*** Opening Records shown ***

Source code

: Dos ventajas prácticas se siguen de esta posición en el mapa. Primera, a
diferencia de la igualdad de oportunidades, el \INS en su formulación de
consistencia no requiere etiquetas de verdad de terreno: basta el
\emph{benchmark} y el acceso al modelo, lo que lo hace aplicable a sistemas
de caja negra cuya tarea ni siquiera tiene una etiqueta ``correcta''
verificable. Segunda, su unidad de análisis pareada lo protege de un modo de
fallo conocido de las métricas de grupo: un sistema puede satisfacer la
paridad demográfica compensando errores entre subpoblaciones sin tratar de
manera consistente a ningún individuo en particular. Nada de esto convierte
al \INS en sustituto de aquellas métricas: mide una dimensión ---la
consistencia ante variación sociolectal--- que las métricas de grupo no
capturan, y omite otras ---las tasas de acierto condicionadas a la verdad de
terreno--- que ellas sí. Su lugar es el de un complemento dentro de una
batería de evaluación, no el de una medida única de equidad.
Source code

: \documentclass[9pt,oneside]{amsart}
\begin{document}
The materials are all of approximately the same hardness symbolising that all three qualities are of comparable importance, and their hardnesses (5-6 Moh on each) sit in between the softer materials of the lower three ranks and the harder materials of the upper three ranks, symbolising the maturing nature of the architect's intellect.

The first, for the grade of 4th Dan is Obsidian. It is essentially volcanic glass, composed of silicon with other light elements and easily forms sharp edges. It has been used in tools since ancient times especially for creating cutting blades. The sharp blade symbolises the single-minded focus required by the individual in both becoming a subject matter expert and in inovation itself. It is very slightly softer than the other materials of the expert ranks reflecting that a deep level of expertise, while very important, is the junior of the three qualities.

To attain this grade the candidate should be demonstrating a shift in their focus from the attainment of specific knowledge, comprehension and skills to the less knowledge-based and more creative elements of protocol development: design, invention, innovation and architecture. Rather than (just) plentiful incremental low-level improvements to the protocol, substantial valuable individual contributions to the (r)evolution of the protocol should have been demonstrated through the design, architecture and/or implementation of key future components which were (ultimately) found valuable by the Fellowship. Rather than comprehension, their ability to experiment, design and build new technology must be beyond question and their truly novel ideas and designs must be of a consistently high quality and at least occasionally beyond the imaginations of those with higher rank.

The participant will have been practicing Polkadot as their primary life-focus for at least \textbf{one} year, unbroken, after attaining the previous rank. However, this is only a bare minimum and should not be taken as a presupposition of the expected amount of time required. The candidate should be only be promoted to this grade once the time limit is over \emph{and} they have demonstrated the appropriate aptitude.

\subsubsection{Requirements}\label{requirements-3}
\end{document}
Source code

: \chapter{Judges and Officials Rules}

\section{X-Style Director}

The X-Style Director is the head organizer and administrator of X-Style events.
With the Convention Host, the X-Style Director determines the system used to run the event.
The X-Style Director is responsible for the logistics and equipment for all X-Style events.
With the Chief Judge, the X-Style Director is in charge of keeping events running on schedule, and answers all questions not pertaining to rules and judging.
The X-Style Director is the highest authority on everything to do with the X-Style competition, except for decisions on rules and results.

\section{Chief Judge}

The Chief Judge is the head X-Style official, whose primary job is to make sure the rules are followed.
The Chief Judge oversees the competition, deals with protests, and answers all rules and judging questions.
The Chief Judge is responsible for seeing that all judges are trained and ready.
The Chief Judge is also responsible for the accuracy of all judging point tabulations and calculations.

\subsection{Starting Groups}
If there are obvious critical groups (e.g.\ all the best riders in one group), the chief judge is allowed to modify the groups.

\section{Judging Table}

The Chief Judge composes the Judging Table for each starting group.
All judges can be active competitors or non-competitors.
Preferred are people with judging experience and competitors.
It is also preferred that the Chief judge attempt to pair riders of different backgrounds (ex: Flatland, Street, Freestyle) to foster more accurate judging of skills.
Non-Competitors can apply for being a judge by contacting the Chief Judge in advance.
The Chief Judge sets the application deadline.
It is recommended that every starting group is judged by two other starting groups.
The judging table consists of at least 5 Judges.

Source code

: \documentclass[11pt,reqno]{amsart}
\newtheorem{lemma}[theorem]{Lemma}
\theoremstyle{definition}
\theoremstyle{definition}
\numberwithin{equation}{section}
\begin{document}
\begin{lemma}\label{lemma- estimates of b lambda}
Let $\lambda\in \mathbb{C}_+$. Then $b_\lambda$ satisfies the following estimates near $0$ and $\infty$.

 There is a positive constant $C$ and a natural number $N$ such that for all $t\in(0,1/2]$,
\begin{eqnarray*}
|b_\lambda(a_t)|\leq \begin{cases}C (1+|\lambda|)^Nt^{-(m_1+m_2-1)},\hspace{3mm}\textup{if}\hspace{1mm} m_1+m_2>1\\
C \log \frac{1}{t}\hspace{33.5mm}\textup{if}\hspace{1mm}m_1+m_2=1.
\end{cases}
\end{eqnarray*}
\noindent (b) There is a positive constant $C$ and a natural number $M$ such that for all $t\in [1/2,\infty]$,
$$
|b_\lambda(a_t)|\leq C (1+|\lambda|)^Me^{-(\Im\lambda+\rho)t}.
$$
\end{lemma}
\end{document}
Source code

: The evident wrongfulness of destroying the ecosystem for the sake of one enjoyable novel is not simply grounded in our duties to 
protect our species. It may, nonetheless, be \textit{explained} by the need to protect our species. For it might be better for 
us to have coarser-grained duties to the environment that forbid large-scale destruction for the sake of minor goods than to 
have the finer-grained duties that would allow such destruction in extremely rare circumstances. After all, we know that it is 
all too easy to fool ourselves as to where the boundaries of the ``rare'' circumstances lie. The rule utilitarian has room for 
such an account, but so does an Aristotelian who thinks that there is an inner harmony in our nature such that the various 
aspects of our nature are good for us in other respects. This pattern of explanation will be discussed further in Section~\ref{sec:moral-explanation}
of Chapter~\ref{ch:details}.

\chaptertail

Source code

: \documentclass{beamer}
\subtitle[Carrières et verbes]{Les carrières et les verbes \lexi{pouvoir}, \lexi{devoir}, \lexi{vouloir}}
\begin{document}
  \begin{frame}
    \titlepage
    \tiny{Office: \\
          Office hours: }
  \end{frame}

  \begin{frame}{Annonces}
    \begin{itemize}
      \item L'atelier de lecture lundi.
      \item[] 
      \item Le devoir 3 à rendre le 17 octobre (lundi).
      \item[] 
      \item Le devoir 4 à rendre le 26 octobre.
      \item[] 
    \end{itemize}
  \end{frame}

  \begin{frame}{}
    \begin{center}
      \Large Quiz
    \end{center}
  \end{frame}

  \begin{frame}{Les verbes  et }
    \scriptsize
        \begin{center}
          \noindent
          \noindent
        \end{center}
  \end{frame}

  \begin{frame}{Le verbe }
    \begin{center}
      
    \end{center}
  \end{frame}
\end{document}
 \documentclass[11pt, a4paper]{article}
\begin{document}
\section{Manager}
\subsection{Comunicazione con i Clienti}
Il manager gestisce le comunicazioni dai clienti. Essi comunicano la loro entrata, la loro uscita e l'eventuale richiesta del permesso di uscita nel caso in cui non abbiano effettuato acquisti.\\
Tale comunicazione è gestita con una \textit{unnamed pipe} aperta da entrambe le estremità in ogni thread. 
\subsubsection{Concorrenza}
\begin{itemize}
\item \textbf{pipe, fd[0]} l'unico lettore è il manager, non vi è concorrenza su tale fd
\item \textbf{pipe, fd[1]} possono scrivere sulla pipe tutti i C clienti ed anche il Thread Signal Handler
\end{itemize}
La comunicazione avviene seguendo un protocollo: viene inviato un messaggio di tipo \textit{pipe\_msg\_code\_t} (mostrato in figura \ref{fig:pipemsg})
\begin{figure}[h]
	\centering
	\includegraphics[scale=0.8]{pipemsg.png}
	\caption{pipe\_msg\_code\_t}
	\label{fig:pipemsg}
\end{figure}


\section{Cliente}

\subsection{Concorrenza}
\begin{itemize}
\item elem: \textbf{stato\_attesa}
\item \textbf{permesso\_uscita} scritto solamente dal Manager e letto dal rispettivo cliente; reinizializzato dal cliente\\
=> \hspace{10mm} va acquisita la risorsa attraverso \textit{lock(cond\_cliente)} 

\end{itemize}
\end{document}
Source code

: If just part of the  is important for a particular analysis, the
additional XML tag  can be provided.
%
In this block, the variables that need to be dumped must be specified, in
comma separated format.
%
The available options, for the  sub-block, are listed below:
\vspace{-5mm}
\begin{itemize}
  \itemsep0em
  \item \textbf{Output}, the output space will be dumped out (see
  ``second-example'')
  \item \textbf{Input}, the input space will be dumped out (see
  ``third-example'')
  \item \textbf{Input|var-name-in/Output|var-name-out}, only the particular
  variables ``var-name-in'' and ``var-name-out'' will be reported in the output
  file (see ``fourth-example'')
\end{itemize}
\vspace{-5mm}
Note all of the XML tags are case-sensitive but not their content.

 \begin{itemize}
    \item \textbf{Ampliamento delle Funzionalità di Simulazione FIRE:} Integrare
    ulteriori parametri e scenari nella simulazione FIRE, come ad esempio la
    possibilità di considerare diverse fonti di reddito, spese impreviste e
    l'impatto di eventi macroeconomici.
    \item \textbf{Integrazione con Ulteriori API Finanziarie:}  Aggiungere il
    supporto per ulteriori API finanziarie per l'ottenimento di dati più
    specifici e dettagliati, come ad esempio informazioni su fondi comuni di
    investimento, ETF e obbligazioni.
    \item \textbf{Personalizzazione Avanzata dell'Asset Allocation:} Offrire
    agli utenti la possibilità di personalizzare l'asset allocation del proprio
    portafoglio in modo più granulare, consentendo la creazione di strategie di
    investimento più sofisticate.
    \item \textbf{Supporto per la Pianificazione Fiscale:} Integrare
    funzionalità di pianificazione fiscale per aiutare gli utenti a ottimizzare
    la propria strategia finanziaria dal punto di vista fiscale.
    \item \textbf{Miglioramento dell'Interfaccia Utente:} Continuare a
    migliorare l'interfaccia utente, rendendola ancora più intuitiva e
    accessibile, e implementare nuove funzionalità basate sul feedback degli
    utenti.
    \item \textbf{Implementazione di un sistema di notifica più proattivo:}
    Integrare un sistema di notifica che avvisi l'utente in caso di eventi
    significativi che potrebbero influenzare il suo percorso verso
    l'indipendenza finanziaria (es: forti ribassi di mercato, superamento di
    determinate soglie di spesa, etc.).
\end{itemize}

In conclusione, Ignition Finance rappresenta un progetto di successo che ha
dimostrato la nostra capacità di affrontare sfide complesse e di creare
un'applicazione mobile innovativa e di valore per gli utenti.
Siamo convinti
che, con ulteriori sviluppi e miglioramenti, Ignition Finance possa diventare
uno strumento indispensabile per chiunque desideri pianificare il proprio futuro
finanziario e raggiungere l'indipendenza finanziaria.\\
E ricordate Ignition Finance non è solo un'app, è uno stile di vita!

*** Closing Records shown ***

* What is expected *
Nothing but the lines from the one with "uno strumento indispensabile" to the last line of the data should appear in the answer, each exactly as it stands.

* Task output *
uno strumento indispensabile per chiunque desideri pianificare il proprio futuro
finanziario e raggiungere l'indipendenza finanziaria.\\
E ricordate Ignition Finance non è solo un'app, è uno stile di vita!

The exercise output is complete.